BAIT/VAIT knew “classic” disaster and outage scenarios but did not explicitly list climate, insider, political instability and cross-border data-location risks in this detail.


Regular review of ICT business continuity management

DORA makes ICT BCM review and testing much more formal, frequent and board-centred.

a) Governance – role of the management body

  • Approval & periodic oversight of:
    • ICT business continuity policy
    • ICT response and recovery plans
      (Art. 5(2)(e) DORA; Art. 11(6) DORA)
  • In BAIT/VAIT, this explicit board-level obligation did not exist in this form.

b) Testing obligations

  • DORA requires periodic testing, at least annually, of:
    • ICT business continuity plans
    • ICT response and recovery plans
    • Crisis communication plans (explicitly new)
  • Testing must be repeated:
    • At least once a year, and
    • Whenever significant changes affect ICT systems that support critical/important functions (Art. 11(6)(a) DORA).

By contrast:

  • BAIT: annual testing of IT contingency plans, but no explicit ICT BCM policy / plan structure with crisis-comms testing.
  • VAIT: “regular” testing, less concretely tied to annual minimum and significant changes.

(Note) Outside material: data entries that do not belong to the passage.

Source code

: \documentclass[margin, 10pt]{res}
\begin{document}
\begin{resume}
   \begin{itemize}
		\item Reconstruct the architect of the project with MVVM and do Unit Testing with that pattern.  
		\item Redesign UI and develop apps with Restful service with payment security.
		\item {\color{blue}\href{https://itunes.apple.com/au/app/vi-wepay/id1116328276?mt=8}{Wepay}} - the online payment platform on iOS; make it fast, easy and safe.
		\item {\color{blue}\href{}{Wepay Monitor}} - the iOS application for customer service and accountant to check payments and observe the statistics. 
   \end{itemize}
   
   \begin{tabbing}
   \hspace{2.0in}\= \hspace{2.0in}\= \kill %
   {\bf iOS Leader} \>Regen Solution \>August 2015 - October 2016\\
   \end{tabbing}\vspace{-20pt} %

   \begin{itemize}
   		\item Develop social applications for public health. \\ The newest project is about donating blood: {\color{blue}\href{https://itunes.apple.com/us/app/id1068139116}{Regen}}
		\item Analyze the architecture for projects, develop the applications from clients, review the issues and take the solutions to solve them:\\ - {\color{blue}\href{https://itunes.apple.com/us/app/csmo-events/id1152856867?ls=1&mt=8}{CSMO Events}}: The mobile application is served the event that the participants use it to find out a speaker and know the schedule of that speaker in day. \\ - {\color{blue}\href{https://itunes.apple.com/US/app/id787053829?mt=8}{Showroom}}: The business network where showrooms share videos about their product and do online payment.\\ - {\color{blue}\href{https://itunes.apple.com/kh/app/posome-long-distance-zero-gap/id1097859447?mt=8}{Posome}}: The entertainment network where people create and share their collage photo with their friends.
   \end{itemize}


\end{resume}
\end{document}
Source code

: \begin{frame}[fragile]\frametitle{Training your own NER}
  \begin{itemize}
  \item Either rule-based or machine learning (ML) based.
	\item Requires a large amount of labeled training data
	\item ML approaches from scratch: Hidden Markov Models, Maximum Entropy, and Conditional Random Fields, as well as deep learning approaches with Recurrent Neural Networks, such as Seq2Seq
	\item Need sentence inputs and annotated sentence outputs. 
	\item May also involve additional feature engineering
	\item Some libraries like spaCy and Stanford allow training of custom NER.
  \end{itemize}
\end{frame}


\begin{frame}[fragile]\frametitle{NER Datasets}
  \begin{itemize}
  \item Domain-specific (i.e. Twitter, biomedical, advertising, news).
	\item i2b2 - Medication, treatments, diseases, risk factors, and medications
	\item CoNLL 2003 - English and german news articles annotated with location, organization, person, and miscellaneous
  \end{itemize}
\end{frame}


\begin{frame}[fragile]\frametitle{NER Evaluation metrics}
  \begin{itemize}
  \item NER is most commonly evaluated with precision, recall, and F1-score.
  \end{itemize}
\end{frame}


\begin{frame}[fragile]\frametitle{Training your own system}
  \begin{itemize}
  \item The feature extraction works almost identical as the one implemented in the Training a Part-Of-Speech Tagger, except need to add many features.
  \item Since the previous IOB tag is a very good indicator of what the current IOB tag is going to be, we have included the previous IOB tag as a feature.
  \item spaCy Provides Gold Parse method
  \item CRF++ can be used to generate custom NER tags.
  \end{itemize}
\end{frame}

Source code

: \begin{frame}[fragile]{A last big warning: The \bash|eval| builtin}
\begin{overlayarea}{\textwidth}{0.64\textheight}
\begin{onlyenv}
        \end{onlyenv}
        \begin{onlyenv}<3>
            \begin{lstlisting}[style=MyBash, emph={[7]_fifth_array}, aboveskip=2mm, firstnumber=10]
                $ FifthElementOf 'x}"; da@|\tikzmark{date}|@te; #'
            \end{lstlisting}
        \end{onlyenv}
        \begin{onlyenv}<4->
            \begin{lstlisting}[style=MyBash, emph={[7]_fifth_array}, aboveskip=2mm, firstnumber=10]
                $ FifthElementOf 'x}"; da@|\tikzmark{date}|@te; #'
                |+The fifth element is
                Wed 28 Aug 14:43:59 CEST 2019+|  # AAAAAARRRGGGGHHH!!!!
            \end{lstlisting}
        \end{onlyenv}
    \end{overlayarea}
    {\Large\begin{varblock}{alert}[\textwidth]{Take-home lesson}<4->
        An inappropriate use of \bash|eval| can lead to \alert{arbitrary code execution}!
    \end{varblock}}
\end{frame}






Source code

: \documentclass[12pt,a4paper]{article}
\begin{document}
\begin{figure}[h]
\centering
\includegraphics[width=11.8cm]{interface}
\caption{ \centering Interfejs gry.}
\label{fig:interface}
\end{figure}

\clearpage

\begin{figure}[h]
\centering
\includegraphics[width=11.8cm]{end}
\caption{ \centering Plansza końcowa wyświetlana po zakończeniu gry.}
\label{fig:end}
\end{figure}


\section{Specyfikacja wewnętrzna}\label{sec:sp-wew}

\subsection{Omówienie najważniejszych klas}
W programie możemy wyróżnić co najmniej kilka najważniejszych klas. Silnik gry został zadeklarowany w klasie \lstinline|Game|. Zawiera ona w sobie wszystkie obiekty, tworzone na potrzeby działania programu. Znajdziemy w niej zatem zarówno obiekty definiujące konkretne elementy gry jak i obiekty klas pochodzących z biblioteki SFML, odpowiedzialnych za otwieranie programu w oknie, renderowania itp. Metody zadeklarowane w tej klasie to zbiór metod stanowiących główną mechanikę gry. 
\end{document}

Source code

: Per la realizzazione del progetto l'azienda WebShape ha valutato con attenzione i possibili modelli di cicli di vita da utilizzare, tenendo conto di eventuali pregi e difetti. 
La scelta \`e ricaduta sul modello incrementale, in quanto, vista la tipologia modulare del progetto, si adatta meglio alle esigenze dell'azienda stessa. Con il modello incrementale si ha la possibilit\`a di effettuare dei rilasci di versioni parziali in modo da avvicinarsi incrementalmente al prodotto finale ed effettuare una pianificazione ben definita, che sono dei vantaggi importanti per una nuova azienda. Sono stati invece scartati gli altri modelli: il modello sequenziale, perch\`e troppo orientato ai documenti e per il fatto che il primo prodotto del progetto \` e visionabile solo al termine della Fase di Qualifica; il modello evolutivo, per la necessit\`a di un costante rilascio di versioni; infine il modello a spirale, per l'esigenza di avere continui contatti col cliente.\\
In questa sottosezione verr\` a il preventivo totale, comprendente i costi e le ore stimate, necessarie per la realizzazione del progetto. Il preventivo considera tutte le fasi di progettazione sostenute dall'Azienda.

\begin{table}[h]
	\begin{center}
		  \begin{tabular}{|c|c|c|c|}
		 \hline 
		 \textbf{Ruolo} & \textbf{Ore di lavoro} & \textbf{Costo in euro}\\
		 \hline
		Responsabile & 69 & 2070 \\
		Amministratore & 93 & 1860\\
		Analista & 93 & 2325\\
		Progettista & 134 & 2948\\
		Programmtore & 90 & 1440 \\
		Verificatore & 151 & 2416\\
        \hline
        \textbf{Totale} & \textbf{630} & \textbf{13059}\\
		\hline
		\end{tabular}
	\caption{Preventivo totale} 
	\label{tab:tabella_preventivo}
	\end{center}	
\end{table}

c) Link to ICT risk management framework

  • As noted in section 2.2 of the guidance, the entire ICT risk management framework, which includes ICT BCM, must be reviewed at least annually or on an event-driven basis (e.g. after major incidents or testing conclusions).

Strengthening of crisis management and communication

DORA embeds crisis management and communication deeply into ICT BCM.

a) Crisis management function

  • Art. 11(7) DORA: financial entities must establish a crisis management function.
  • Once ICT business continuity or ICT response & recovery plans are activated, this function:
    • Coordinates internal and external crisis communication,
    • Aligns with Art. 14 DORA (communication strategies for ICT incidents).

b) Communication strategies, policies and plans

  • ICT BCM must include communication and crisis-management actions to notify:
    • External stakeholders (customers, authorities, partners), and
    • Internal staff involved in response & recovery.
  • Art. 14 DORA and Art. 24(1)(a)(iv), (b)(vi) RTS RMF require:
    • Communication strategies and policies for ICT-related incidents,
    • Differentiation of target groups (staff, customers, media, public, supervisors),
    • Designation of at least one person responsible for public/media communication (from Section 2.3, Art. 14(3) DORA).

This goes beyond BAIT/VAIT, which do not prescribe a dedicated crisis management function or such detailed, structured crisis communication framework for ICT incidents.